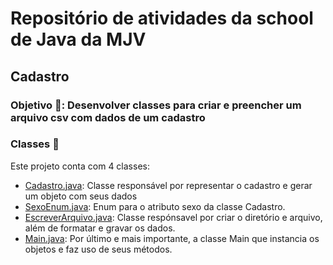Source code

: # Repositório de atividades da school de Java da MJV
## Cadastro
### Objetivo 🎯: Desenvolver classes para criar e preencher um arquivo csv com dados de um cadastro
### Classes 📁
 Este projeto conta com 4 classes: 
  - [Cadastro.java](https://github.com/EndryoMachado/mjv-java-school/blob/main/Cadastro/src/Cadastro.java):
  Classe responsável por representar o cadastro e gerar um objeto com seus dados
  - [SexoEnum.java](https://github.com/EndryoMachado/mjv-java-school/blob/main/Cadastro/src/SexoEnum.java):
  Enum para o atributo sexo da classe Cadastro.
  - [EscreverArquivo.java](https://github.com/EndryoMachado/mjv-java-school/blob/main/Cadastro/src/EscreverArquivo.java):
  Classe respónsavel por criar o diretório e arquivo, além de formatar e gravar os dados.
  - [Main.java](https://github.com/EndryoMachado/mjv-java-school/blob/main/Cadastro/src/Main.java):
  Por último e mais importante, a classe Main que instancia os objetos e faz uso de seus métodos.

* * *

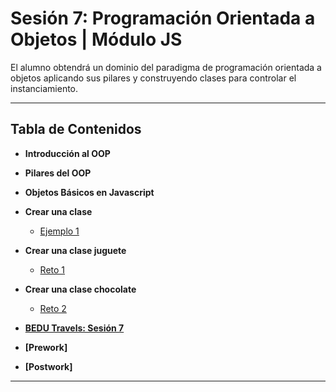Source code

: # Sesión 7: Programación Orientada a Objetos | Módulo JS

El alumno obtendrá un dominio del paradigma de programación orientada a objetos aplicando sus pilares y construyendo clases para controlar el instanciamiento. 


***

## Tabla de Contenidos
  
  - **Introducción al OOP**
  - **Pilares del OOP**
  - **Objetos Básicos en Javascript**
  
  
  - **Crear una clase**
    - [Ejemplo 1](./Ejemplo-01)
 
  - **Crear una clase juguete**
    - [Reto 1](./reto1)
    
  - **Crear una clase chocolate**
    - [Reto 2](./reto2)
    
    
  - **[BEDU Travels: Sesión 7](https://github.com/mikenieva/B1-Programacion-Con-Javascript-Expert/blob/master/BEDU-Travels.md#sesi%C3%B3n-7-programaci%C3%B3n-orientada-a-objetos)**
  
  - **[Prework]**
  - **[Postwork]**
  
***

---

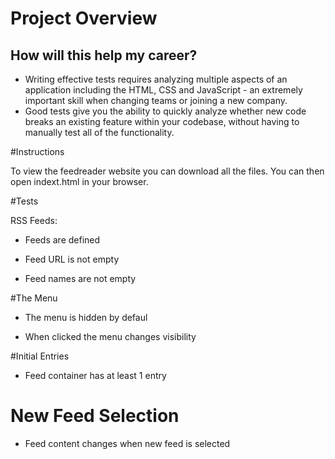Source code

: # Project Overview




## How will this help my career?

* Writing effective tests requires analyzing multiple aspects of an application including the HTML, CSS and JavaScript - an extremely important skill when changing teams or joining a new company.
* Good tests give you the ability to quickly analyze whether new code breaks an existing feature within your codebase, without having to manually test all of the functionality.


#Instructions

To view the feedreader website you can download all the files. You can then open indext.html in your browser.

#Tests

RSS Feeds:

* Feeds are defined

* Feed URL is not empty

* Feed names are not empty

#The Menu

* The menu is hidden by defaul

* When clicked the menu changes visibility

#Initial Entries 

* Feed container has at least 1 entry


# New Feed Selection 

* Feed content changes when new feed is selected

== Task directions ==
Check the listing above for "para". Show every line where it turns up.

== Result ==
### Objetivo 🎯: Desenvolver classes para criar e preencher um arquivo csv com dados de um cadastro
  Enum para o atributo sexo da classe Cadastro.
El alumno obtendrá un dominio del paradigma de programación orientada a objetos aplicando sus pilares y construyendo clases para controlar el instanciamiento. 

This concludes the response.